A year after the United States narrowly avoided a bruising row with the rest of the world over control of the Internet, round two of talks on the Web's future opened here Monday in a UN-sponsored Forum on Internet Governance.
Over 1,000 Internet experts from 90 countries are participating in the first-ever forum, established by the Tunis World Summit on the Information Society (WSIS) in September 2005 as a compromise solution to enable talks on Internet oversight to continue.
"There are plenty of meetings between the Internet community, but they meet among themselves to discuss technical questions," said Markus Kummer, head of the UN Secretariat of the Working Group on Internet Governance (WGIG).
"Here we have a broader debate, you have all the stakeholders sitting together: governments, private sector, the academic and technical community," he told AFP.
In Tunis, countries such as China and Iran objected to having the Internet's technical root managed by the California-based Internet Corporation for Assigned Names and Numbers (ICANN), a non-profit organisation under license from the US Department of Commerce. But Washington resisted attempts to modify the existing framework, warning that regimes that do not allow freedom of speech could gain leverage over the Internet.
The issue is expected to crop up again at the forum in the southern Athens suburb of Vouliagmeni, which aims to improve understanding of how the Internet can be used to its full potential, but is not a decision-making body. "Nobody ignores the fact that there are challenges," Kummer said. "There is a need for international co-operation, and this forum reflects this need."
"Today the forum enters uncharted waters," Nitin Desai, special advisor to UN Secretary-General Kofi Annan on Internet governance said in an address.
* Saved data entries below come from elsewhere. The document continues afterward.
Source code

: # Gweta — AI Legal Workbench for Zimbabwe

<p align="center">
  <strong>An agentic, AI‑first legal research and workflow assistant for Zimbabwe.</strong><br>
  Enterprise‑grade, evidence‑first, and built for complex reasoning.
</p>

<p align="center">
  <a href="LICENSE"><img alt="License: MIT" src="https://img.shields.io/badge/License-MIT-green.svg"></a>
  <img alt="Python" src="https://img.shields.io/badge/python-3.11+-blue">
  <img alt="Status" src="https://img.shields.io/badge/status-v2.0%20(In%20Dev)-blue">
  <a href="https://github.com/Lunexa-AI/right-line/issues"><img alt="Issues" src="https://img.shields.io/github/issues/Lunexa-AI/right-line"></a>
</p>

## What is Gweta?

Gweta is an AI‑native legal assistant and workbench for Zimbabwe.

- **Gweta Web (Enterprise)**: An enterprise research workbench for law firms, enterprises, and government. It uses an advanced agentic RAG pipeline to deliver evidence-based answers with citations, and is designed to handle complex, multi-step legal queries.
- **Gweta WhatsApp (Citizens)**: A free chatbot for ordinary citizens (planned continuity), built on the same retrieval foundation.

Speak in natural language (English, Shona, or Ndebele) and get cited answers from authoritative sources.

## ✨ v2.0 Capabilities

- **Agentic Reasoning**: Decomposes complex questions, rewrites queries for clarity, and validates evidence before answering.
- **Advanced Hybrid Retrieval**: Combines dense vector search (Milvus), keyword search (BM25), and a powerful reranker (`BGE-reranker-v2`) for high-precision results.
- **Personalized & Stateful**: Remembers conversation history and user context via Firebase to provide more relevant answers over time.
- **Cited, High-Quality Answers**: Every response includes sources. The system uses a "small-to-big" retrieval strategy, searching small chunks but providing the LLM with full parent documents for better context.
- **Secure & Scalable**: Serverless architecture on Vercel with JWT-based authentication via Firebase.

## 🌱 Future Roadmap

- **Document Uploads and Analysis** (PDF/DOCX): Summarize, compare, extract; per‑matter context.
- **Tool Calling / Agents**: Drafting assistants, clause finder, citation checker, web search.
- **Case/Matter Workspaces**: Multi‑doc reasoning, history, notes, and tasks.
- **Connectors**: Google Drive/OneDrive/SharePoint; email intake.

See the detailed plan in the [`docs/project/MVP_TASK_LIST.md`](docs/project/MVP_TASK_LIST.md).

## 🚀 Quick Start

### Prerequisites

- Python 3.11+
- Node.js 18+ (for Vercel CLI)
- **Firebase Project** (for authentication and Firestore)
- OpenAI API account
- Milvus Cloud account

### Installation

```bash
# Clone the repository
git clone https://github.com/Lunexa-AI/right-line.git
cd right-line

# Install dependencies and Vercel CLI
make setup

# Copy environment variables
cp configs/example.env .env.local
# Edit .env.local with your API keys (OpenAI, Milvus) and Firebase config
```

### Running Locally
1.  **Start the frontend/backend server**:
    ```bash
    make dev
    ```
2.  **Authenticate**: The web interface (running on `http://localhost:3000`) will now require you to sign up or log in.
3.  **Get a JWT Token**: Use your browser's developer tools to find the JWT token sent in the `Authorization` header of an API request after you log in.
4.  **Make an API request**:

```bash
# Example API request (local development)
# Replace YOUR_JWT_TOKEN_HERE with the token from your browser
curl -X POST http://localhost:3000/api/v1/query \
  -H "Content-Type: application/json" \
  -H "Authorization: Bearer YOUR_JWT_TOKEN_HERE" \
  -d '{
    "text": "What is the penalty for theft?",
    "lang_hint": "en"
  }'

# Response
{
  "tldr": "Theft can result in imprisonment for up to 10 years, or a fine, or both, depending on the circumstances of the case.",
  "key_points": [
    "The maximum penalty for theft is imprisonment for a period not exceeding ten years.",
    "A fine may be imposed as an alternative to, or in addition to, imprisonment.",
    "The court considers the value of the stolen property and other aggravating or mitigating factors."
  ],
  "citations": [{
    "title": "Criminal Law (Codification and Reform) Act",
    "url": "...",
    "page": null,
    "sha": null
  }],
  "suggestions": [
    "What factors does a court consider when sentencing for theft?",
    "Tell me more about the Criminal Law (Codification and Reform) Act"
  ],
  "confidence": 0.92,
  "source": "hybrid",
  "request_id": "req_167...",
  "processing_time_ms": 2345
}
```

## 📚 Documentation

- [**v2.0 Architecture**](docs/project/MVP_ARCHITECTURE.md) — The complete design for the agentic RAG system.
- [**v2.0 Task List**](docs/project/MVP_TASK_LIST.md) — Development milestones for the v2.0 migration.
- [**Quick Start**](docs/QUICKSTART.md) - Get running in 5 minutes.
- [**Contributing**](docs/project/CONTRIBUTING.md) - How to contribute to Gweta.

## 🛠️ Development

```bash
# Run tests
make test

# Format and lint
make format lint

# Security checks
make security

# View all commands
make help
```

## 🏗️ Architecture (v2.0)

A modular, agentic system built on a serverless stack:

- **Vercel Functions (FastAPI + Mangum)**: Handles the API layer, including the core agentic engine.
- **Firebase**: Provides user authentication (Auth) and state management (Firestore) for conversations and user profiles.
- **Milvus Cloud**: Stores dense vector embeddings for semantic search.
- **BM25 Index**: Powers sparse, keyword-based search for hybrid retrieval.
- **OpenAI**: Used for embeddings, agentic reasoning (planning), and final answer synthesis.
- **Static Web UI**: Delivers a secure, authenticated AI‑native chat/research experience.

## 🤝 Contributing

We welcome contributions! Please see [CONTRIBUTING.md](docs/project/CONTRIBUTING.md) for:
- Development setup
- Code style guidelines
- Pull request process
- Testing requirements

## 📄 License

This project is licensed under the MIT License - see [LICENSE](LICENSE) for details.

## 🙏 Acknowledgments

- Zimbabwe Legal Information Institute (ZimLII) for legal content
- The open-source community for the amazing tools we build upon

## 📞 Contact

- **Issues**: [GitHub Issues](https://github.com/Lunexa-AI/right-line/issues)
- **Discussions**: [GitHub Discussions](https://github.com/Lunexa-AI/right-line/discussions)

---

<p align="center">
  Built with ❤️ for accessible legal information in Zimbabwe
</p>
"(The Internet) has become too important ... for governments not to take an interest. "The challenge therefore is to bring two cultures together: the non-governmental Internet community ... and the more formal, structured world of governments and intergovernmental organisations," Desai said, reading a message from Annan.
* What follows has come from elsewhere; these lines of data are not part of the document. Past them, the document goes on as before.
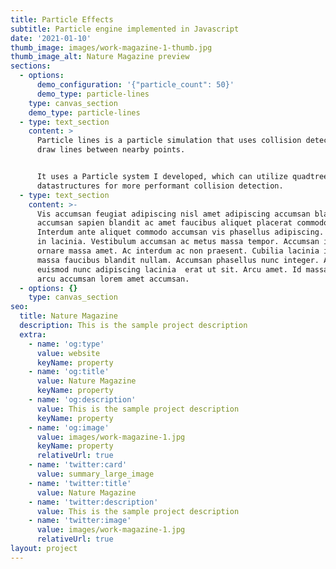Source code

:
 ```yaml
---
title: Particle Effects
subtitle: Particle engine implemented in Javascript
date: '2021-01-10'
thumb_image: images/work-magazine-1-thumb.jpg
thumb_image_alt: Nature Magazine preview
sections:
  - options:
      demo_configuration: '{"particle_count": 50}'
      demo_type: particle-lines
    type: canvas_section
    demo_type: particle-lines
  - type: text_section
    content: >
      Particle lines is a particle simulation that uses collision detection to
      draw lines between nearby points.


      It uses a Particle system I developed, which can utilize quadtree
      datastructures for more performant collision detection.
  - type: text_section
    content: >-
      Vis accumsan feugiat adipiscing nisl amet adipiscing accumsan blandit
      accumsan sapien blandit ac amet faucibus aliquet placerat commodo.
      Interdum ante aliquet commodo accumsan vis phasellus adipiscing. Ornare a
      in lacinia. Vestibulum accumsan ac metus massa tempor. Accumsan in lacinia
      ornare massa amet. Ac interdum ac non praesent. Cubilia lacinia interdum
      massa faucibus blandit nullam. Accumsan phasellus nunc integer. Accumsan
      euismod nunc adipiscing lacinia  erat ut sit. Arcu amet. Id massa aliquet
      arcu accumsan lorem amet accumsan.
  - options: {}
    type: canvas_section
seo:
  title: Nature Magazine
  description: This is the sample project description
  extra:
    - name: 'og:type'
      value: website
      keyName: property
    - name: 'og:title'
      value: Nature Magazine
      keyName: property
    - name: 'og:description'
      value: This is the sample project description
      keyName: property
    - name: 'og:image'
      value: images/work-magazine-1.jpg
      keyName: property
      relativeUrl: true
    - name: 'twitter:card'
      value: summary_large_image
    - name: 'twitter:title'
      value: Nature Magazine
    - name: 'twitter:description'
      value: This is the sample project description
    - name: 'twitter:image'
      value: images/work-magazine-1.jpg
      relativeUrl: true
layout: project
---
```

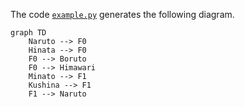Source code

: The code [`example.py`](https://github.com/SoleilVermeil/genealopy/blob/main/example.py) generates the following diagram.

```mermaid
graph TD
    Naruto --> F0
    Hinata --> F0
    F0 --> Boruto
    F0 --> Himawari
    Minato --> F1
    Kushina --> F1
    F1 --> Naruto
```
Online security, cybercrime, access for non-English users, censorship and the battle against the global scourge of spam - electronic junk mail - are among topics also scheduled to be raised in Athens during brainstorming workshops and open sessions between October 30 and November 2.
The UN-sponsored forum brings together state representatives, regulatory authorities and major tech industry players such as Microsoft, Google, Yahoo, AT and T, Sun Microsystems, Fujitsu and Ericsson.